Prophylactic antibiotics are a form of prevention that involves taking a course of antibiotics when there is no current infection, and the person is at risk of developing one. The best candidates for this form of prevention are people with chronic kidney disease, paralyzed or bedridden patients, those who have had a catheter inserted, and those who are living in long-term care facilities.
The use of antibiotics prophylaxis can reduce the incidence of UTIs. However, there is a risk of developing resistance to the antibiotics if they are used too often or for too short a duration. It is important to finish the full course of therapy, even if you are feeling better, to ensure that all the bacteria are killed and to reduce the chances of the infection coming back.
For those with recurrent UTIs, different antibiotics may be required. Prevention of recurrent urinary tract infections can be achieved by taking measures to reduce the risk of developing an infection in the first place. This includes drinking plenty of fluids, urinating regularly, and wiping from front to back after using the toilet. A prophylactic antibiotic to take after being treated for a UTI may also be required.

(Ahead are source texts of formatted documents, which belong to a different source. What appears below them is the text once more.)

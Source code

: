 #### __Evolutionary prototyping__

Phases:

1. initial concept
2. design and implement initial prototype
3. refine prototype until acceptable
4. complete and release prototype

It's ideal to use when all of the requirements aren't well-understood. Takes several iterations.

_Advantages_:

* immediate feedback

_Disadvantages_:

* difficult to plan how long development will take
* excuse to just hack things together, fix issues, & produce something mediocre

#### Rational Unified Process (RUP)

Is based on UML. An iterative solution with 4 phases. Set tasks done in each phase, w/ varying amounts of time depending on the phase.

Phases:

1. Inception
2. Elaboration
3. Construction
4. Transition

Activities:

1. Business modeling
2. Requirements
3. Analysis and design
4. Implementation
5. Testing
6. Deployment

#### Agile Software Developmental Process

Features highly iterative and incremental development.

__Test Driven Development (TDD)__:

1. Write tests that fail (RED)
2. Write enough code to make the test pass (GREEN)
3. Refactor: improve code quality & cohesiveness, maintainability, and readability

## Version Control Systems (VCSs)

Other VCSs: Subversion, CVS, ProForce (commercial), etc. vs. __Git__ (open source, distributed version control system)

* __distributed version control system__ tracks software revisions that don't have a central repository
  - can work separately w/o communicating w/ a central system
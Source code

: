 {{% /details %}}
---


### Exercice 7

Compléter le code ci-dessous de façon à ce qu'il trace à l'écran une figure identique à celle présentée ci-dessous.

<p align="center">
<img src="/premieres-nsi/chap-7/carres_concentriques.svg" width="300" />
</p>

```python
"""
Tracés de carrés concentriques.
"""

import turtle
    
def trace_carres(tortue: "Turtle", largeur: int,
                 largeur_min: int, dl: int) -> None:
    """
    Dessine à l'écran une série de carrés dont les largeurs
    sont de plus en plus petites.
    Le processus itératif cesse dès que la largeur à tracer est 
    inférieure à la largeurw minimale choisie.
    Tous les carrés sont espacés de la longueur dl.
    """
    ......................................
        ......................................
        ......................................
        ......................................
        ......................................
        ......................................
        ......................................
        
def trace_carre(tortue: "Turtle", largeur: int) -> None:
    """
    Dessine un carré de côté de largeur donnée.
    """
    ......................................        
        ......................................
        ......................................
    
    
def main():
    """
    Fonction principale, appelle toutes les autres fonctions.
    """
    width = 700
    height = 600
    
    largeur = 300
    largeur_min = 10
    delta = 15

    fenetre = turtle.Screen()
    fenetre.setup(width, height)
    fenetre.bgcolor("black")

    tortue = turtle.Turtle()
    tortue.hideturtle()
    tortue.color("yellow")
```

Antibiotic prophylaxis is an effective method to reduce the risk of urinary tract infections in susceptible populations. However, it is important to finish the full course of therapy to prevent resistance from developing. With the right treatment and care, it can help to reduce the spread of resistance and keep patients healthy.
Patient information for those suffering from a UTI
Self-care measures such as using simple analgesia and drinking at least 2 litres of water to avoid dehydration are recommended. However, there is no evidence for recommending cranberry products or urine alkalinizing agents.
In addition, it is encouraged to make the following lifestyle changes; (1) wiping from ‘front to back’ – prevents colonization of bacteria around the urethra; (2) avoid soaps, shower gels, and ‘intimate hygiene products- this may remove the natural protection of the vaginal secretions; (3) limit washing of vaginal area to once a day- ‘over washing’ may remove healthy vaginal secretions.
Lastly, constipation can also lead to urinary tract infections. A possible explanation is a large amount of stool can cause the bladder to not empty well- increasing the risk of bacterial growth. As such, you should also advise patients on how to treat constipation if present.
Alarm features and when to refer patients for further care
Refer patients with the following features ; (1) unable to maintain hydration; (2) suspected urinary obstruction (symptoms can include lower abdominal pain, changes in urination- patients do not always report less urination, trouble starting to urinate, feeling of a full bladder); (3) alerted vital signs; (4) suspected pyelonephritis (also referred to as a kidney infection).
Symptoms of pyelonephritis you should be familiar with include; (1) fever and/or chills – be careful if patients have recently taken painkillers as they can affect vital signs; (2) flank pain or costovertebral angle tenderness (located on your back at the bottom of the rib cage at the 12th rib)- note I did not mention lower back pain because it is not always suggestive of a kidney infection; (3) nausea and vomiting; (4) altered mental state- be careful with the elderly reporting episodes of confusion.
When to request a urinary sample
This is not usually required. However, as a pharmacist, you should be aware of circumstances that would require you to send a urine sample for further investigation.
Consider sending a urine sample for; (1) patients with upper UTI and for men, children, and pregnant women with symptoms suggesting a lower UTI. And (2) patients with increased risk factors for resistance (i.e., urinary abnormalities, impaired renal function, immunosuppressed, previous resistant UTI, care home resident, recent hospitalization or treatment failure); (3) patients > 65 years – dipstick testing is not recommended in this group, due to the frequency of bacteriuria which may be incidental.